- Born: Ankpa, Kogi State, Nigeria
- Citizenship: Nigerian
- Occupations: Army officer, Accountant
- Known for: First Nigerian Army couple with spouse both attaining rank of Brigadier General
- Title: Director of Army Accounts Inspectorate
- Spouse: Brigadier General Clifford Wanda
- Children: 2

= Cecelia Akagu =

Nigerian army general

Cecilia Akagu is a Brigadier General in Nigerian Army. She is an accountant and serves in the Accounts Directorate of the Army. She is married to Clifford Wanda who is also a Brigadier General in Nigerian Army. They are the first couple to both attain the rank of Brigadier General in the Nigerian Army.
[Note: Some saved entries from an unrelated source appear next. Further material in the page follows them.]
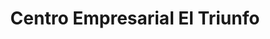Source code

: ---
title: "Centro Empresarial El Triunfo"
url: /ciudad-guayana-puerto-ordaz/centro-empresarial-el-triunfo/
shop: centro comercial
---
==Career and family life==
Cecilia Akagu is a native of Ankpa in Ankpa Local Government Area of Kogi State, Nigeria. She is an accountant of the Finance Corp in Nigerian Army. She is the Director of Army Accounts Inspectorate. She is married to Mr. Clifford Wanda who is also a Brigadier General in Nigerian Army. Mr. Clifford Wanda is from Enugu Ngwo village in Enugu North Local Government Area of Enugu State, Nigeria. Brigadier General Cecilia Akagu and Brigadier General Clifford Wanda are not the first commissioned officers to be married in the Nigerian Army. However, they are the first couple to both attain the rank of Brigadier General as a married couple. Cecilia Akagu and Clifford Wanda met in 1990 during their orientation course in Nigerian Army. Having been both commissioned, they started their orientation course in Jaji. They were course mates during the orientation even though Cecilia Akagu was a Second Lieutenant and Clifford Wanda was a Lieutenant during the course. They have two children, a son and a daughter.